June 07, 2005

I'm not quite sure what to say about this

I am in a quandary about this post. I'm not at all sure how to write it, maybe because I'm not quite at all sure what I think about it. Maybe I will write this post as if I were musing aloud to myself. You want to come along on a disorganized musing?

We used to live on the Upper East Side of Manhattan, in a beautiful pre-war cooperative. We loved this apartment and we loved the building and we knew our neighbors and even socialized with them. It was a lovely building in a desirable part of town. Parts of the building were pretty Social, too, with a couple of people in the Social Register and some captains of industry and a federal judge. It was a high powered little place. I have no idea how we passed the co-op board or why, for that matter, I was elected to serve on that board. But that's another story.
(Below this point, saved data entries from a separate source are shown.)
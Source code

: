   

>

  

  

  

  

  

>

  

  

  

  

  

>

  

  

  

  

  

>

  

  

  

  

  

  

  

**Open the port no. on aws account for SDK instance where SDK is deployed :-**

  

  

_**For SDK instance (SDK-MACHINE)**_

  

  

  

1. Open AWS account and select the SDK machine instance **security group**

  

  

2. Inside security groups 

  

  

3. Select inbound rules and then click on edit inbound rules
We made friends with a very high powered couple in the building who had a child shortly (six months?) after we had our first. The two little girls became very close buddies. They played together probably every day. It was sweet to watch them. Even after we moved, the girls stayed friendly and we continued to see the parents, irregularly, but we did stay in touch. The girls attend each other's birthday parties. That's why I was in my car, stuck in nasty traffic, on Sunday.

It took us 55 minutes to go from 86th and Columbus to 84th and Third. That's just too damn long. Although the Girl Child was the model of good behavior in the back seat and was only slightly concerned that we were going to be missing fun things at the party. She was looking forward to the party. She helped pick out the gift and she even wrote her name on the card all by herself. And she drew a picture for her friend.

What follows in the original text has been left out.